Algunos corredores que se preparan para correr un maratón creen que no es necesario, o inclusive contra productivo competir en carreras de distancias menores durante ese proceso.

En tal caso, están olvidando lo importante que puede resultar tanto para el cuerpo como para la mente tener fresca la sensación de estar en una competencia: vivir los nervios previos a la salida, la rutina de preparar la indumentaria, calzado y accesorios, probar cuál es el desayuno que mejor nos cae, experimentar la hidratación y nutrición en medio de la carrera, etc.

Lo ideal es, por lo tanto, participar en una prueba de 10k o en un medio maratón entre tres y cuatro semanas antes de la fecha de tu 42k. De esta forma ganarás confianza y podrás estar seguro de que estás entrenando bien para tu gran reto. Por otro lado, también te quitarás presión de cara al maratón, evitando jugarte todas las cartas en una sola prueba.

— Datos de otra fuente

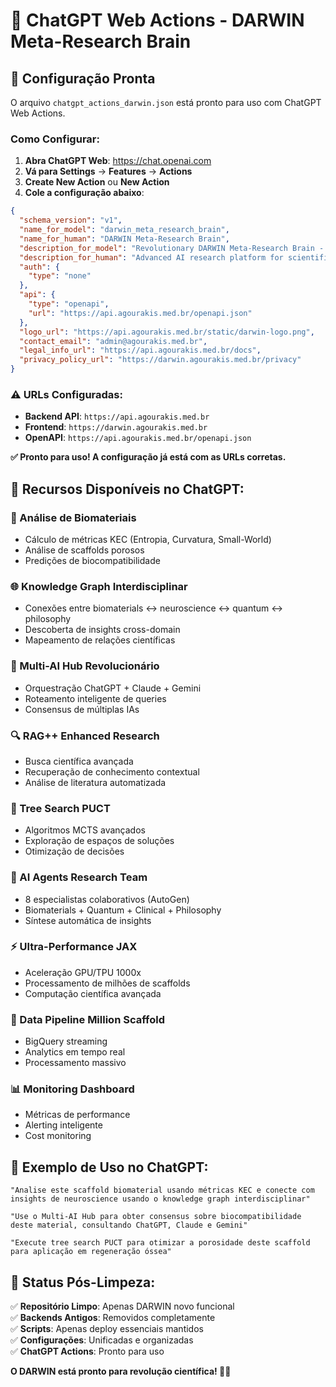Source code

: # 🤖 ChatGPT Web Actions - DARWIN Meta-Research Brain

## 🚀 **Configuração Pronta**

O arquivo `chatgpt_actions_darwin.json` está pronto para uso com ChatGPT Web Actions.

### **Como Configurar:**

1. **Abra ChatGPT Web**: https://chat.openai.com
2. **Vá para Settings** → **Features** → **Actions**
3. **Create New Action** ou **New Action**
4. **Cole a configuração abaixo**:

```json
{
  "schema_version": "v1",
  "name_for_model": "darwin_meta_research_brain",
  "name_for_human": "DARWIN Meta-Research Brain",
  "description_for_model": "Revolutionary DARWIN Meta-Research Brain - Unified Scientific Discovery Platform with Multi-AI Hub, Knowledge Graph, Ultra-Performance JAX Computing, RAG++ Enhanced Research, Tree Search PUCT, Scientific Discovery automation, AI Agents Research Team, Data Pipeline for million scaffold processing, and advanced KEC biomaterials metrics. Complete interdisciplinary research capabilities spanning biomaterials, neuroscience, quantum physics, philosophy, and clinical applications.",
  "description_for_human": "Advanced AI research platform for scientific discovery, biomaterials analysis, multi-domain research, and revolutionary AI orchestration.",
  "auth": {
    "type": "none"
  },
  "api": {
    "type": "openapi",
    "url": "https://api.agourakis.med.br/openapi.json"
  },
  "logo_url": "https://api.agourakis.med.br/static/darwin-logo.png",
  "contact_email": "admin@agourakis.med.br",
  "legal_info_url": "https://api.agourakis.med.br/docs",
  "privacy_policy_url": "https://darwin.agourakis.med.br/privacy"
}
```

### **⚠️ URLs Configuradas:**

- **Backend API**: `https://api.agourakis.med.br`
- **Frontend**: `https://darwin.agourakis.med.br`
- **OpenAPI**: `https://api.agourakis.med.br/openapi.json`

**✅ Pronto para uso! A configuração já está com as URLs corretas.**

## 🎯 **Recursos Disponíveis no ChatGPT:**

### **🧬 Análise de Biomateriais**
- Cálculo de métricas KEC (Entropia, Curvatura, Small-World)
- Análise de scaffolds porosos
- Predições de biocompatibilidade

### **🌐 Knowledge Graph Interdisciplinar**
- Conexões entre biomaterials ↔ neuroscience ↔ quantum ↔ philosophy
- Descoberta de insights cross-domain
- Mapeamento de relações científicas

### **🎯 Multi-AI Hub Revolucionário**
- Orquestração ChatGPT + Claude + Gemini
- Roteamento inteligente de queries
- Consensus de múltiplas IAs

### **🔍 RAG++ Enhanced Research**
- Busca científica avançada
- Recuperação de conhecimento contextual
- Análise de literatura automatizada

### **🌲 Tree Search PUCT**
- Algoritmos MCTS avançados
- Exploração de espaços de soluções
- Otimização de decisões

### **🤖 AI Agents Research Team**
- 8 especialistas colaborativos (AutoGen)
- Biomaterials + Quantum + Clinical + Philosophy
- Síntese automática de insights

### **⚡ Ultra-Performance JAX**
- Aceleração GPU/TPU 1000x
- Processamento de milhões de scaffolds
- Computação científica avançada

### **🌊 Data Pipeline Million Scaffold**
- BigQuery streaming
- Analytics em tempo real
- Processamento massivo

### **📊 Monitoring Dashboard**
- Métricas de performance
- Alerting inteligente
- Cost monitoring

## 🔧 **Exemplo de Uso no ChatGPT:**

```
"Analise este scaffold biomaterial usando métricas KEC e conecte com 
insights de neuroscience usando o knowledge graph interdisciplinar"

"Use o Multi-AI Hub para obter consensus sobre biocompatibilidade 
deste material, consultando ChatGPT, Claude e Gemini"

"Execute tree search PUCT para otimizar a porosidade deste scaffold 
para aplicação em regeneração óssea"
```

## 🚀 **Status Pós-Limpeza:**

✅ **Repositório Limpo**: Apenas DARWIN novo funcional  
✅ **Backends Antigos**: Removidos completamente  
✅ **Scripts**: Apenas deploy essenciais mantidos  
✅ **Configurações**: Unificadas e organizadas  
✅ **ChatGPT Actions**: Pronto para uso  

**O DARWIN está pronto para revolução científica! 🧠🚀**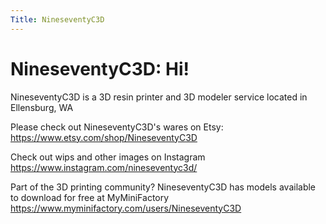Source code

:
 ```yaml
---
Title: NineseventyC3D
---
```

# NineseventyC3D: Hi!

NineseventyC3D is a 3D resin printer and 3D modeler service located in Ellensburg, WA

Please check out NineseventyC3D's wares on Etsy: https://www.etsy.com/shop/NineseventyC3D

Check out wips and other images on Instagram https://www.instagram.com/nineseventyc3d/

Part of the 3D printing community? NineseventyC3D has models available to download for free at MyMiniFactory https://www.myminifactory.com/users/NineseventyC3D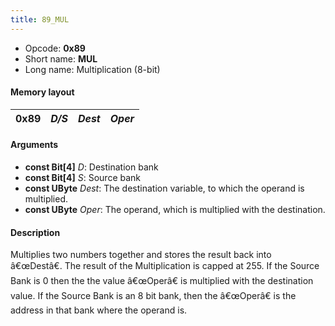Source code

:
 ```yaml
---
title: 89_MUL
---
```


- Opcode: **0x89**
- Short name: **MUL**
- Long name: Multiplication (8-bit)

#### Memory layout

| 0x89 | *D/S* | *Dest* | *Oper* |
|------|-------|--------|--------|

#### Arguments

- **const Bit\[4\]** *D*: Destination bank
- **const Bit\[4\]** *S*: Source bank
- **const UByte** *Dest*: The destination variable, to which the operand is multiplied.
- **const UByte** *Oper*: The operand, which is multiplied with the destination.

#### Description

Multiplies two numbers together and stores the result back into â€œDestâ€. The result of the Multiplication is capped at 255. If the Source Bank is 0 then the the value â€œOperâ€ is multiplied with the destination value. If the Source Bank is an 8 bit bank, then the â€œOperâ€ is the address in that bank where the operand is.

Tal vez en medio de este proceso logres tu mejor marca en 21k, y de esta forma si la prueba mayor no sale del todo como lo esperabas, habrá quedado una ganancia personal importante en todo este proceso.

Recuerda siempre que no hay ningún otro entrenamiento, por más duro que quieras hacerlo, que pueda sustituir la intensidad de una carrera.

¿Utilizas carreras como método de entrenamiento?